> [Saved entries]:
....
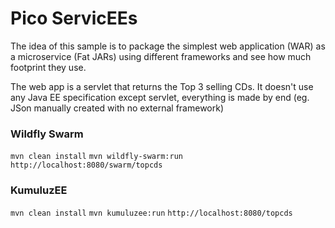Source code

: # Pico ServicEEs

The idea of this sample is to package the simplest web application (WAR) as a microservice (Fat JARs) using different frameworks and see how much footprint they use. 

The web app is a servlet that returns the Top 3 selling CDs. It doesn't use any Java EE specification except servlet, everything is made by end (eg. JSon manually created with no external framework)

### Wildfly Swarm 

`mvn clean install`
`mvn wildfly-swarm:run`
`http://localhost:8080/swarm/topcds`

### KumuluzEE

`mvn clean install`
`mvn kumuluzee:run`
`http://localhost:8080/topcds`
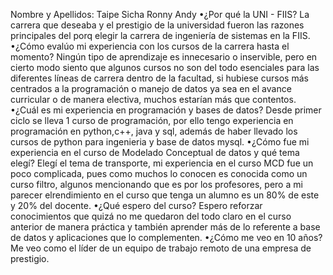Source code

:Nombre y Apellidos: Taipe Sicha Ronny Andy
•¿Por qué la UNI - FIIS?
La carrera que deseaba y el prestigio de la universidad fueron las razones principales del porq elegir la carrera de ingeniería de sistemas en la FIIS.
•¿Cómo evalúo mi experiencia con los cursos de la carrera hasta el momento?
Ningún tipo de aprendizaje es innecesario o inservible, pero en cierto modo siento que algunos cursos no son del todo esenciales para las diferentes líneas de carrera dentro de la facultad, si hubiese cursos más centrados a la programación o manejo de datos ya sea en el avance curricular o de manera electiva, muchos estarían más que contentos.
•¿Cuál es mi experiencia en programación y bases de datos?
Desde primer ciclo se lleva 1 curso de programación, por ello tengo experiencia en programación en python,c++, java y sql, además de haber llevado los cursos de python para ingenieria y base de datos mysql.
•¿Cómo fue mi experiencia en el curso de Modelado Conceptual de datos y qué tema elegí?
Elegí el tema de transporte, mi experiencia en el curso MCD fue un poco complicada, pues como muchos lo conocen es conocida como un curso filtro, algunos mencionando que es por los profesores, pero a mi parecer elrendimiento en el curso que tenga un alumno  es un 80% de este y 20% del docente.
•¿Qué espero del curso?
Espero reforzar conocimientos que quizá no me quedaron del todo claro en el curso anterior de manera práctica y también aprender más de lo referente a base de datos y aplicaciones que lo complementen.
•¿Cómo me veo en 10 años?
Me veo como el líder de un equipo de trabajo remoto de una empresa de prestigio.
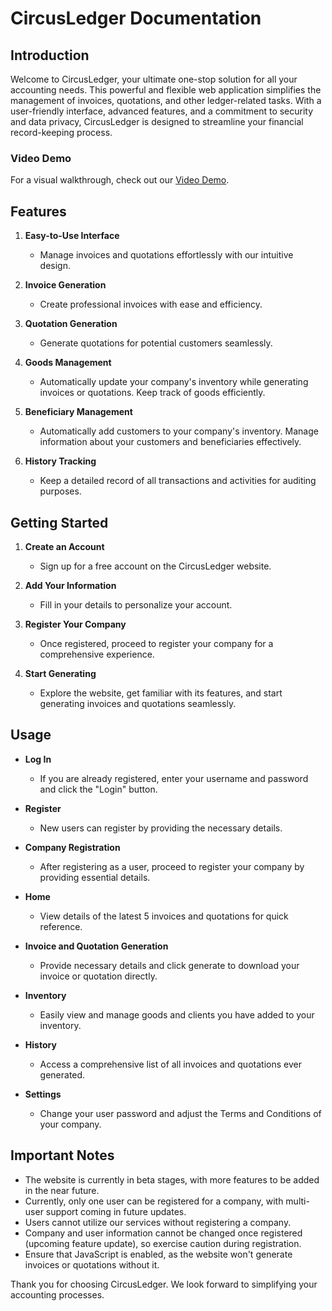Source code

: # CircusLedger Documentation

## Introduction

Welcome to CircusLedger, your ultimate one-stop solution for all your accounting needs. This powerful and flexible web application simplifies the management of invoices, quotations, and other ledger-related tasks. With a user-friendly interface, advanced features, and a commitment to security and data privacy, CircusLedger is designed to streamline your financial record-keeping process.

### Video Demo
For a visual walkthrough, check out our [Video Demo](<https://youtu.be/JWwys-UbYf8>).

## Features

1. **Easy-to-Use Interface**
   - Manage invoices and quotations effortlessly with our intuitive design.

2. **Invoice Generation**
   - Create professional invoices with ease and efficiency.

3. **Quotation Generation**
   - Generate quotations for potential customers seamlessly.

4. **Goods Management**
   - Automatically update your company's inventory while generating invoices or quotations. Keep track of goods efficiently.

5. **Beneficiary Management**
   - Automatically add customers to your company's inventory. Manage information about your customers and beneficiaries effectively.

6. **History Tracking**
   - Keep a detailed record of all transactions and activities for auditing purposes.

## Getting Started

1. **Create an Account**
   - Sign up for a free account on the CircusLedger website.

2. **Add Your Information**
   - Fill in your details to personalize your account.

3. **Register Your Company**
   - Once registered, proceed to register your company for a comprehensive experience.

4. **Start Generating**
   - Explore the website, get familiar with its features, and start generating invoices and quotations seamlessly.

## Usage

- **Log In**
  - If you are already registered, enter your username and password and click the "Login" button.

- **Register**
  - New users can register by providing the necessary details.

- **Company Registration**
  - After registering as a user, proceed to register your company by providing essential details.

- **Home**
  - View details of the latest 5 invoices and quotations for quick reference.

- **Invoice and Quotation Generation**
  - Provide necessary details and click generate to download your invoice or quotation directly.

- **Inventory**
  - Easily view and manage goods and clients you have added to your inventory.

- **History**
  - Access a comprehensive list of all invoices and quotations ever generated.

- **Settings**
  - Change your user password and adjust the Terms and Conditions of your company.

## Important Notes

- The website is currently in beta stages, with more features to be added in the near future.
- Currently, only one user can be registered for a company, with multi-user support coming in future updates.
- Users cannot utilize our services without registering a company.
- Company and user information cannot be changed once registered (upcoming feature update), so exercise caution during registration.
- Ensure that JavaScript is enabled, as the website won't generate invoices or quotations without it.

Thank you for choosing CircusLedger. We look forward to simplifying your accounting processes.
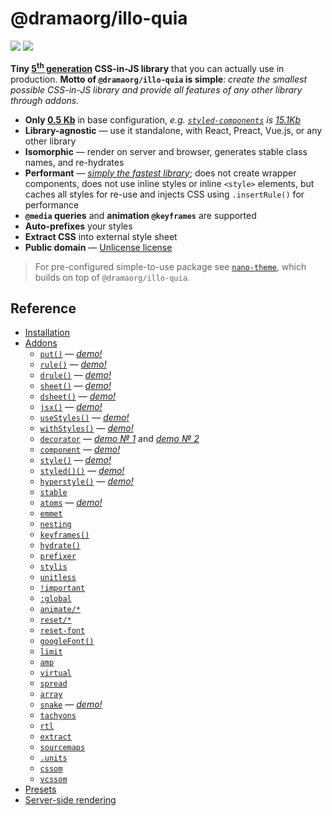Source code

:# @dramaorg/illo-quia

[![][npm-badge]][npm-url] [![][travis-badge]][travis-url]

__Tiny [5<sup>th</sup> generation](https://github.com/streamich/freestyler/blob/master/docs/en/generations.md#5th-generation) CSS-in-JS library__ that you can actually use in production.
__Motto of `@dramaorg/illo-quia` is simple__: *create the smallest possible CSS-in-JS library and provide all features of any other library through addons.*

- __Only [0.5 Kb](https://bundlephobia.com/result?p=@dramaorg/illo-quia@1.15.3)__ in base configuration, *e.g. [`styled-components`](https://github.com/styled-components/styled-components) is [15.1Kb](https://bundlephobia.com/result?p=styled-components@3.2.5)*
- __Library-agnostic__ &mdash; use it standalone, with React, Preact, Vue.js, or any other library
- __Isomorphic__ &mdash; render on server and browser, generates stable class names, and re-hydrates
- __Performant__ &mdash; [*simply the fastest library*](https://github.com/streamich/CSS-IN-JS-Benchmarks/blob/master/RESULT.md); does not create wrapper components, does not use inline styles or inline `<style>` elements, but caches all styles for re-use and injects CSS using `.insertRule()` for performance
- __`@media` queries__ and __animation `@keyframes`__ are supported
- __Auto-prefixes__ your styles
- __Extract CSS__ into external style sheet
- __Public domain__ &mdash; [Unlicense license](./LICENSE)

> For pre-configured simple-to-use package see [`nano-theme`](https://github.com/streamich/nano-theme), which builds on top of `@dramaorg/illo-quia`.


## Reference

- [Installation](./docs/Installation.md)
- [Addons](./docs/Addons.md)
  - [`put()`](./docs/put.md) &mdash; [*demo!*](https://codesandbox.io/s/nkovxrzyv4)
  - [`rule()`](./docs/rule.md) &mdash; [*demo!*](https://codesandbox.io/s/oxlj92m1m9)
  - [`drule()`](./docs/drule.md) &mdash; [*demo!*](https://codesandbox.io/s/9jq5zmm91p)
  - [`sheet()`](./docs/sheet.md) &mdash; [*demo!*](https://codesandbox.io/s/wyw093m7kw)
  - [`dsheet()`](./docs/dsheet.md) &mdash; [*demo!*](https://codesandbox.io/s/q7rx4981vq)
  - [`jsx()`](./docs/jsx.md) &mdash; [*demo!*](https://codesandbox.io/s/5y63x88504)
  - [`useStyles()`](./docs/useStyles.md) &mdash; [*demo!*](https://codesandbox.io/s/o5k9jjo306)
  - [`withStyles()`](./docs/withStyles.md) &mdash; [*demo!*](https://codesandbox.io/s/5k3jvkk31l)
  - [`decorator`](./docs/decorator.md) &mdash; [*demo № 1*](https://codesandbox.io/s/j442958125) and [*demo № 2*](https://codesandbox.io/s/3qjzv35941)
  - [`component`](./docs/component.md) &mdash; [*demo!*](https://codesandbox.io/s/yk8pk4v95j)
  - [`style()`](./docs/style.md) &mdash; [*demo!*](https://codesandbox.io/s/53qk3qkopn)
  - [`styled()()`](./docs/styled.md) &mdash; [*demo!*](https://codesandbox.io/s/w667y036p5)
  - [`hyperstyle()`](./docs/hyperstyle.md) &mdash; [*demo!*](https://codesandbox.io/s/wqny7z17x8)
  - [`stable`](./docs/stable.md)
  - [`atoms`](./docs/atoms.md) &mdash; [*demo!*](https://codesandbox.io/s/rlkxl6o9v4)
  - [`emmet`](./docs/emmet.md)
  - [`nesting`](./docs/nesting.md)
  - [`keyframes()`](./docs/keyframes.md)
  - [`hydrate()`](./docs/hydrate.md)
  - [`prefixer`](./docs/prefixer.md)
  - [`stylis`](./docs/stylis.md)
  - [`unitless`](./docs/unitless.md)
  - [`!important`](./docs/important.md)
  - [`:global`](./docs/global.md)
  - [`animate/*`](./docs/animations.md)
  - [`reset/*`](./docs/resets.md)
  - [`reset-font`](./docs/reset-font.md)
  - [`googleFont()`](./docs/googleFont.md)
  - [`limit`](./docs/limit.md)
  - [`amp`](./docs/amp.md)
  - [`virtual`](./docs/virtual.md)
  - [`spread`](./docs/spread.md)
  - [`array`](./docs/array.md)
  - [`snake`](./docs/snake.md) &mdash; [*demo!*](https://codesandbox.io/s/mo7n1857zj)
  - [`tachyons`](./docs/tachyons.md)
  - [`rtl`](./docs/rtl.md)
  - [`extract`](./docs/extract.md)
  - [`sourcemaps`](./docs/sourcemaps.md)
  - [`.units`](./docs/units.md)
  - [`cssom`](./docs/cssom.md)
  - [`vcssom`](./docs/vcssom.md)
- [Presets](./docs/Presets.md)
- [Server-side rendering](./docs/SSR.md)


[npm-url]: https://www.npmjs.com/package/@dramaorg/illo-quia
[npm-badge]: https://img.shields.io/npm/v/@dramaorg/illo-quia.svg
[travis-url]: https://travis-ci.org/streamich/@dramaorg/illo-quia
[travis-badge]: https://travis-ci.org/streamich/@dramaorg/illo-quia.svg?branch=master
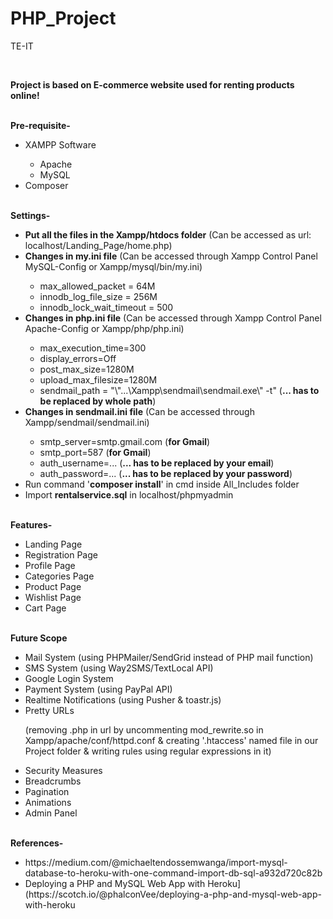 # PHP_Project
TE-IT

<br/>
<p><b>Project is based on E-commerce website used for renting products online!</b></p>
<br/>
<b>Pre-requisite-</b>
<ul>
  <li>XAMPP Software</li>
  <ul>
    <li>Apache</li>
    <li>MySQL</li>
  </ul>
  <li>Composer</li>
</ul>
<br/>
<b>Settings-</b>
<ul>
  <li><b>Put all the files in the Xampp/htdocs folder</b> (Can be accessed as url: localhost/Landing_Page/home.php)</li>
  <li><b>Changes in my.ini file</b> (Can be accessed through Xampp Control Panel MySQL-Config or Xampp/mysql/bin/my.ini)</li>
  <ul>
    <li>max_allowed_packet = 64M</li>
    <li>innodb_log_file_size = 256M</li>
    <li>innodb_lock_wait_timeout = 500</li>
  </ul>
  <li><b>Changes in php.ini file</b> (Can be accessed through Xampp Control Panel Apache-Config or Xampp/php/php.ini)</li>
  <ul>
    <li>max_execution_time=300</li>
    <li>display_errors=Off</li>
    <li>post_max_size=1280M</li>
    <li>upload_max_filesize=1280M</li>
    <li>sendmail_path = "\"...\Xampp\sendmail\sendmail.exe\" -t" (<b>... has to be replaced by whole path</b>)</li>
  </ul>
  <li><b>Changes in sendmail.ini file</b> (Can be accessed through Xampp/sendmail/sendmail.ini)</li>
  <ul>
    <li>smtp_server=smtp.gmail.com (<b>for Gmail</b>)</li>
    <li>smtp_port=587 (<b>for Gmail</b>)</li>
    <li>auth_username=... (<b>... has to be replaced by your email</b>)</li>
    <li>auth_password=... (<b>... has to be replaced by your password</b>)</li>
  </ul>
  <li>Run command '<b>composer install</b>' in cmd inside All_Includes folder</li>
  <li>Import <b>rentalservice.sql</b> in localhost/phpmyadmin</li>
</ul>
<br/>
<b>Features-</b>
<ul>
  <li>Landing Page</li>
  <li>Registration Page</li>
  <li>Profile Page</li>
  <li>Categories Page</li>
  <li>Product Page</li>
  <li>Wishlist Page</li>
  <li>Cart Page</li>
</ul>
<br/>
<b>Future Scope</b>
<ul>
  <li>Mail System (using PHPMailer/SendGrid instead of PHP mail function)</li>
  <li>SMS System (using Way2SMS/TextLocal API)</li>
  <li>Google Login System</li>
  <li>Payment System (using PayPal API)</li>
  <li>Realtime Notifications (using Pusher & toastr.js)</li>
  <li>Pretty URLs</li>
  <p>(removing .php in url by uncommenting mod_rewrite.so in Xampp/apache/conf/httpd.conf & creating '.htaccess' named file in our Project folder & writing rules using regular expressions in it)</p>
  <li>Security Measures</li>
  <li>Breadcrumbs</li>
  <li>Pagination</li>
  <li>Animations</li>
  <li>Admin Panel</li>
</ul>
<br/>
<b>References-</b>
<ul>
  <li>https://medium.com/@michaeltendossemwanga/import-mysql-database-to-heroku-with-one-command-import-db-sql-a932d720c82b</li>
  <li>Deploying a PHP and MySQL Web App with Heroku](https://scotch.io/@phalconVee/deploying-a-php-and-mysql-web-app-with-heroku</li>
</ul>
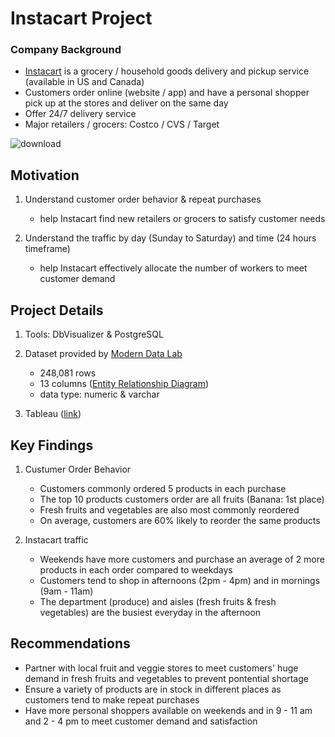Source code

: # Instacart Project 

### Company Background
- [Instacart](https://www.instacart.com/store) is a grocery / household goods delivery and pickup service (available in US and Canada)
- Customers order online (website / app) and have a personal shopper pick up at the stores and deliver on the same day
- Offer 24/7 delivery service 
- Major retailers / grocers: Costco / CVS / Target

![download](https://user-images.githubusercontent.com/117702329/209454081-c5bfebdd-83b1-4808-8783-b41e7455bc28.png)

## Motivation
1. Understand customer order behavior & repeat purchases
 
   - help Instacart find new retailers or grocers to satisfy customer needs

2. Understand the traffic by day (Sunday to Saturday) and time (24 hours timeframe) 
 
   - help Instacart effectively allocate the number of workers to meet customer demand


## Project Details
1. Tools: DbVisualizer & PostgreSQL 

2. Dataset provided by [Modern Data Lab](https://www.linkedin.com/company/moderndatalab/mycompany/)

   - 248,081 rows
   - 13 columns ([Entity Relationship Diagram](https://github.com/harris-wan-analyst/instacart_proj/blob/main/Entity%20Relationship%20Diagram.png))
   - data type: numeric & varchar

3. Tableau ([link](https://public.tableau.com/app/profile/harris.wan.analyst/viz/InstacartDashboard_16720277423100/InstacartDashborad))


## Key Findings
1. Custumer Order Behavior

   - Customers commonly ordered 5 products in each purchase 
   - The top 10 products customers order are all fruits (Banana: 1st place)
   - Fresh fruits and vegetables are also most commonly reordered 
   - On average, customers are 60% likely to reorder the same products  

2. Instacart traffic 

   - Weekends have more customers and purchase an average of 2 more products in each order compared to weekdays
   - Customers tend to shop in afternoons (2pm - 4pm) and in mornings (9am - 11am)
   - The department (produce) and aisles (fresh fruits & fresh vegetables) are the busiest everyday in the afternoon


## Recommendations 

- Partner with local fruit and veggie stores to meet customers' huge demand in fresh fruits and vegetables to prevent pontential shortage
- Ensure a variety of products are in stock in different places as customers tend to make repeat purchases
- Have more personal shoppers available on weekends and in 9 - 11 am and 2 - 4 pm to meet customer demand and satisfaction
....
> [What you should do]: Go through the data above and print exactly the lines from its first line through the line holding "bases de datos?", both included, leaving pictures aside.

> [Answer to this task]:
Source code

: # Pico ServicEEs

The idea of this sample is to package the simplest web application (WAR) as a microservice (Fat JARs) using different frameworks and see how much footprint they use. 

The web app is a servlet that returns the Top 3 selling CDs. It doesn't use any Java EE specification except servlet, everything is made by end (eg. JSon manually created with no external framework)

### Wildfly Swarm 

`mvn clean install`
`mvn wildfly-swarm:run`
`http://localhost:8080/swarm/topcds`

### KumuluzEE

`mvn clean install`
`mvn kumuluzee:run`
`http://localhost:8080/topcds`
Source code

:Nombre y Apellidos: Taipe Sicha Ronny Andy
•¿Por qué la UNI - FIIS?
La carrera que deseaba y el prestigio de la universidad fueron las razones principales del porq elegir la carrera de ingeniería de sistemas en la FIIS.
•¿Cómo evalúo mi experiencia con los cursos de la carrera hasta el momento?
Ningún tipo de aprendizaje es innecesario o inservible, pero en cierto modo siento que algunos cursos no son del todo esenciales para las diferentes líneas de carrera dentro de la facultad, si hubiese cursos más centrados a la programación o manejo de datos ya sea en el avance curricular o de manera electiva, muchos estarían más que contentos.
•¿Cuál es mi experiencia en programación y bases de datos?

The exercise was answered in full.